## GIVEN DATA

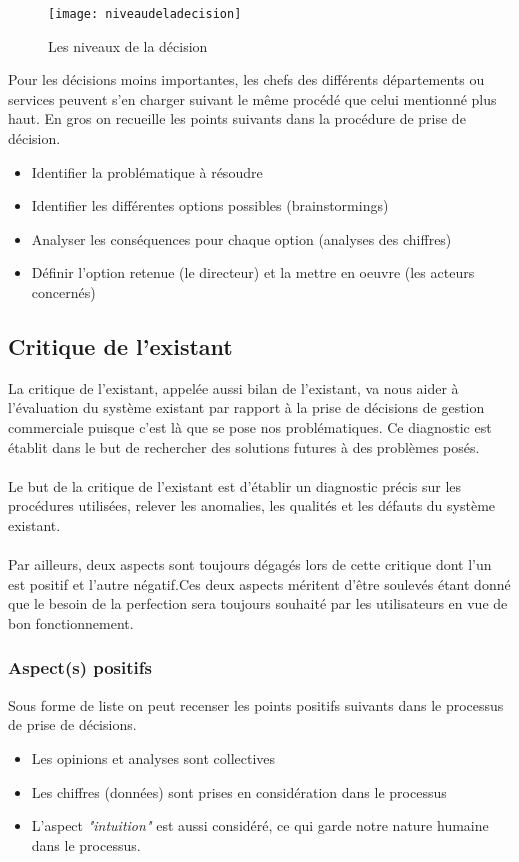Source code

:  \begin{figure}[H]
     \centering
     \texttt{[image: niveaudeladecision]}
     \caption{Les niveaux de la décision}
     \label{fig:niveaudeladecision}
 \end{figure}
 
 
 Pour les décisions moins importantes, les chefs des différents départements ou services peuvent s’en charger suivant le même procédé que celui mentionné plus haut. En gros on recueille les points suivants dans la procédure de prise de décision.
 \begin{itemize}
     \item Identifier la problématique à résoudre
     \item Identifier les différentes options possibles (brainstormings)
     \item Analyser les conséquences pour chaque option (analyses des chiffres)
     \item Définir l'option retenue (le directeur) et la mettre en oeuvre (les acteurs concernés)
 \end{itemize}
 
 \subsection{Critique de l’existant}
 La critique de l'existant, appelée aussi bilan de l'existant, va nous aider à l'évaluation du système existant par rapport à la prise de décisions de gestion commerciale puisque c'est là que se pose nos problématiques. Ce diagnostic est établit dans le but de rechercher des solutions futures à des problèmes posés.
 \paragraph{}
 Le but de la critique de l'existant est d'établir un diagnostic précis sur les procédures utilisées, relever les anomalies, les qualités et les défauts du système existant.
 \paragraph{}
 Par ailleurs, deux aspects sont toujours dégagés lors de cette critique dont l'un est positif et l'autre négatif.Ces deux aspects méritent d'être soulevés étant donné que le besoin de la perfection sera toujours souhaité par les utilisateurs en vue de bon fonctionnement.
 
 \subsubsection{Aspect(s) positifs}
 Sous forme de liste on peut recenser les points positifs suivants dans le processus de prise de décisions.
 \begin{itemize}
     \item Les opinions et analyses sont collectives
     \item Les chiffres (données) sont prises en considération dans le processus
     \item L'aspect \textit{"intuition"} est aussi considéré, ce qui garde notre nature humaine dans le processus.
 \end{itemize}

## TRY IT
For your answer, write out the data exactly and drop every picture.

## ANSWER FOR THIS EXERCISE
Source code

:  \begin{figure}[H]
     \centering
     \texttt{[image: niveaudeladecision]}
     \caption{Les niveaux de la décision}
     \label{fig:niveaudeladecision}
 \end{figure}
 
 
 Pour les décisions moins importantes, les chefs des différents départements ou services peuvent s’en charger suivant le même procédé que celui mentionné plus haut. En gros on recueille les points suivants dans la procédure de prise de décision.
 \begin{itemize}
     \item Identifier la problématique à résoudre
     \item Identifier les différentes options possibles (brainstormings)
     \item Analyser les conséquences pour chaque option (analyses des chiffres)
     \item Définir l'option retenue (le directeur) et la mettre en oeuvre (les acteurs concernés)
 \end{itemize}
 
 \subsection{Critique de l’existant}
 La critique de l'existant, appelée aussi bilan de l'existant, va nous aider à l'évaluation du système existant par rapport à la prise de décisions de gestion commerciale puisque c'est là que se pose nos problématiques. Ce diagnostic est établit dans le but de rechercher des solutions futures à des problèmes posés.
 \paragraph{}
 Le but de la critique de l'existant est d'établir un diagnostic précis sur les procédures utilisées, relever les anomalies, les qualités et les défauts du système existant.
 \paragraph{}
 Par ailleurs, deux aspects sont toujours dégagés lors de cette critique dont l'un est positif et l'autre négatif.Ces deux aspects méritent d'être soulevés étant donné que le besoin de la perfection sera toujours souhaité par les utilisateurs en vue de bon fonctionnement.
 
 \subsubsection{Aspect(s) positifs}
 Sous forme de liste on peut recenser les points positifs suivants dans le processus de prise de décisions.
 \begin{itemize}
     \item Les opinions et analyses sont collectives
     \item Les chiffres (données) sont prises en considération dans le processus
     \item L'aspect \textit{"intuition"} est aussi considéré, ce qui garde notre nature humaine dans le processus.
 \end{itemize}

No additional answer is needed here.